Planning to Expand Capacity

Investment now in information technology will reduce the need
for massive new physical infrastructure. Energy companies
have more
data available
for planning
than any other industry. The operation of the grid depends
on information technology.

Ultimately, there is a need for new infrastructure investment
to replace aging pipes and wires, or to add new substations,
transformers,
and
other infrastructure,
especially in areas of high load growth. But there are
alternatives to massive investment in infrastructure, through
demand management
and better
forecasting.

There are some promising new concepts and existing applications
that can help energy companies use that data:

  • Meter data at the substation level and below can be used to assess
    the need for new distribution infrastructure
    . ONEOK and Xcel Energy are
    at the beginning stages using Silicon Energy technology recently acquired
    by
    Itron.

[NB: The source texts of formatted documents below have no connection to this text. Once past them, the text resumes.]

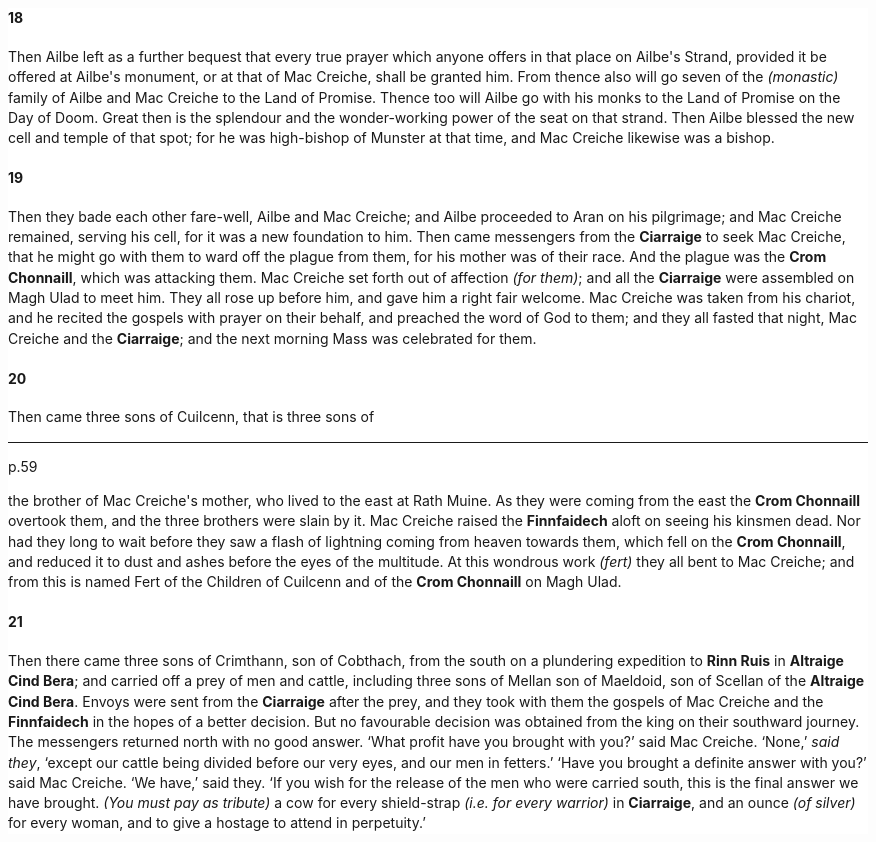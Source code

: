 
#### 18


Then Ailbe left as a further bequest that every true prayer which anyone offers in that place on Ailbe's Strand, provided it be offered at Ailbe's monument, or at that of Mac Creiche, shall be granted him. From thence also will go seven of the *(monastic)* family of Ailbe and Mac Creiche to the Land of Promise. Thence too will Ailbe go with his monks to the Land of Promise on the Day of Doom. Great then is the splendour and the wonder-working power of the seat on that strand. Then Ailbe blessed the new cell and temple of that spot; for he was high-bishop of Munster at that time, and Mac Creiche likewise was a bishop.


#### 19


Then they bade each other fare-well, Ailbe and Mac Creiche; and Ailbe proceeded to Aran on his pilgrimage; and Mac Creiche remained, serving his cell, for it was a new foundation to him. Then came messengers from the **Ciarraige** to seek Mac Creiche, that he might go with them to ward off the plague from them, for his mother was of their race. And the plague was the **Crom Chonnaill**, which was attacking them. Mac Creiche set forth out of affection *(for them)*; and all the **Ciarraige** were assembled on Magh Ulad to meet him. They all rose up before him, and gave him a right fair welcome. Mac Creiche was taken from his chariot, and he recited the gospels with prayer on their behalf, and preached the word of God to them; and they all fasted that night, Mac Creiche and the **Ciarraige**; and the next morning Mass was celebrated for them.


#### 20


Then came three sons of Cuilcenn, that is three sons of 


---

p.59






the brother of Mac Creiche's mother, who lived to the east at Rath Muine. As they were coming from the east the **Crom Chonnaill** overtook them, and the three brothers were slain by it. Mac Creiche raised the **Finnfaidech** aloft on seeing his kinsmen dead. Nor had they long to wait before they saw a flash of lightning coming from heaven towards them, which fell on the **Crom Chonnaill**, and reduced it to dust and ashes before the eyes of the multitude. At this wondrous work *(fert)* they all bent to Mac Creiche; and from this is named Fert of the Children of Cuilcenn and of the **Crom Chonnaill** on Magh Ulad.


#### 21


Then there came three sons of Crimthann, son of Cobthach, from the south on a plundering expedition to **Rinn Ruis** in **Altraige Cind Bera**; and carried off a prey of men and cattle, including three sons of Mellan son of Maeldoid, son of Scellan of the **Altraige Cind Bera**. Envoys were sent from the **Ciarraige** after the prey, and they took with them the gospels of Mac Creiche and the **Finnfaidech** in the hopes of a better decision. But no favourable decision was obtained from the king on their southward journey. The messengers returned north with no good answer. ‘What profit have you brought with you?’ said Mac Creiche. ‘None,’ *said they*, ‘except our cattle being divided before our very eyes, and our men in fetters.’ ‘Have you brought a definite answer with you?’ said Mac Creiche. ‘We have,’ said they. ‘If you wish for the release of the men who were carried south, this is the final answer we have brought. *(You must pay as tribute)* a cow for every shield-strap *(i.e. for every warrior)* in **Ciarraige**, and an ounce *(of silver)* for every woman, and to give a hostage to attend in perpetuity.’
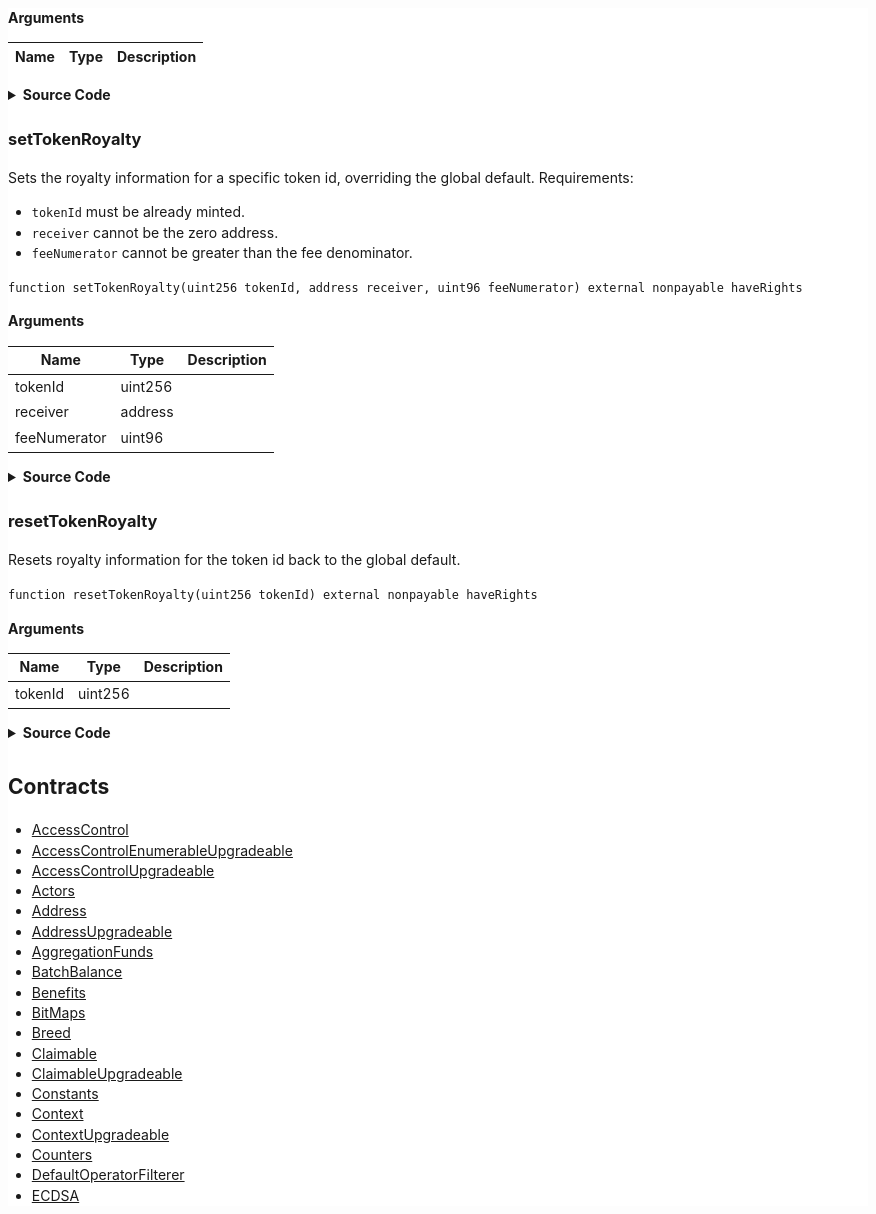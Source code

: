**Arguments**

| Name        | Type           | Description  |
| ------------- |------------- | -----|

<details><summary><strong>Source Code</strong></summary></details>

### setTokenRoyalty

Sets the royalty information for a specific token id, overriding the global default.
 Requirements:
 - `tokenId` must be already minted.
 - `receiver` cannot be the zero address.
 - `feeNumerator` cannot be greater than the fee denominator.

```solidity
function setTokenRoyalty(uint256 tokenId, address receiver, uint96 feeNumerator) external nonpayable haveRights 
```

**Arguments**

| Name        | Type           | Description  |
| ------------- |------------- | -----|
| tokenId | uint256 |  | 
| receiver | address |  | 
| feeNumerator | uint96 |  | 

<details><summary><strong>Source Code</strong></summary></details>

### resetTokenRoyalty

Resets royalty information for the token id back to the global default.

```solidity
function resetTokenRoyalty(uint256 tokenId) external nonpayable haveRights 
```

**Arguments**

| Name        | Type           | Description  |
| ------------- |------------- | -----|
| tokenId | uint256 |  | 

<details><summary><strong>Source Code</strong></summary></details>

## Contracts

* [AccessControl](AccessControl.md)
* [AccessControlEnumerableUpgradeable](AccessControlEnumerableUpgradeable.md)
* [AccessControlUpgradeable](AccessControlUpgradeable.md)
* [Actors](Actors.md)
* [Address](Address.md)
* [AddressUpgradeable](AddressUpgradeable.md)
* [AggregationFunds](AggregationFunds.md)
* [BatchBalance](BatchBalance.md)
* [Benefits](Benefits.md)
* [BitMaps](BitMaps.md)
* [Breed](Breed.md)
* [Claimable](Claimable.md)
* [ClaimableUpgradeable](ClaimableUpgradeable.md)
* [Constants](Constants.md)
* [Context](Context.md)
* [ContextUpgradeable](ContextUpgradeable.md)
* [Counters](Counters.md)
* [DefaultOperatorFilterer](DefaultOperatorFilterer.md)
* [ECDSA](ECDSA.md)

CES International
    has also done exploratory work in this area. Systems
    integrator SAIC has done extensive work in this area. This approach is
    still at the experimental
    level;
    companies with a business model built on
    T&D will want to invest in pilots.
  • Start to investigate planning and design tools for new transmission.
    CGI, through its acquisition of Cognicase, Itron, through its acquisition
    of Linesoft, and
    niche vendors PLSCADD, Cook/Hurlbert, and Enghouse
    have transmission and distribution design functionality. ABB has tools that
    will aid in transmission
    citing. There
    are likely to be barriers against location of new
    infrastructure, so look for design tools that can aid in taking advantage
    of existing rights
    of way.

Ultimately, using load response and market pricing signals – an approach
that EPRI also recommends – is a better way to prevent
grid failure than any failsafe device (see the AMR Research report “Economic
Demand Response: Increasing Margins on Commercial
and Industrial Customers”). A market mechanism that provides a
price signal (power becomes more expensive when supply is low relative to demand,
or transmission is constrained) provides a way
to relieve pressures on the grid to perform.

Energy companies, grid operators, and control vendors should spend 2004
shoring up their existing information technology infrastructure supporting
reliability.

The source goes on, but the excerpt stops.